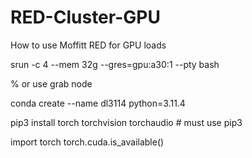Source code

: # RED-Cluster-GPU
How to use Moffitt RED for GPU loads

srun -c 4 --mem 32g --gres=gpu:a30:1 --pty bash

% or use grab node



conda create --name dl3114 python=3.11.4

pip3 install torch torchvision torchaudio  # must use pip3

import torch
torch.cuda.is_available()
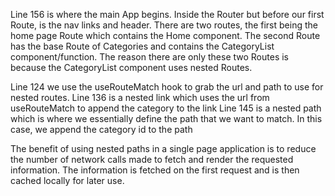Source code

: Line 156 is where the main App begins. Inside the Router but before our first Route, is the nav links and header. There are two routes, the first being the home page Route which contains the Home component.  The second Route has the base Route of Categories and contains the CategoryList component/function. The reason there are only these two Routes is because the CategoryList component uses nested Routes.

Line 124 we use the useRouteMatch hook to grab the url and path to use for nested routes. 
Line 136 is a nested link which uses the url from useRouteMatch to append the category to the link
Line 145 is a nested path which is where we essentially define the path that we want to match. In this case, we append the category id to the path

The benefit of using nested paths in a single page application is to reduce the number of network calls made to fetch and render the requested information. The information is fetched on the first request and is then cached locally for later use.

BRIEF →
Please retype, exactly as they appear, the lines from the one with "How to use Moffitt RED for GPU loads" through the final line of the material, both included, and drop any pictures.

TASK ANSWER →
How to use Moffitt RED for GPU loads

srun -c 4 --mem 32g --gres=gpu:a30:1 --pty bash

% or use grab node



conda create --name dl3114 python=3.11.4

pip3 install torch torchvision torchaudio  # must use pip3

import torch
torch.cuda.is_available()
Source code

: Line 156 is where the main App begins. Inside the Router but before our first Route, is the nav links and header. There are two routes, the first being the home page Route which contains the Home component.  The second Route has the base Route of Categories and contains the CategoryList component/function. The reason there are only these two Routes is because the CategoryList component uses nested Routes.

Line 124 we use the useRouteMatch hook to grab the url and path to use for nested routes. 
Line 136 is a nested link which uses the url from useRouteMatch to append the category to the link
Line 145 is a nested path which is where we essentially define the path that we want to match. In this case, we append the category id to the path

The benefit of using nested paths in a single page application is to reduce the number of network calls made to fetch and render the requested information. The information is fetched on the first request and is then cached locally for later use.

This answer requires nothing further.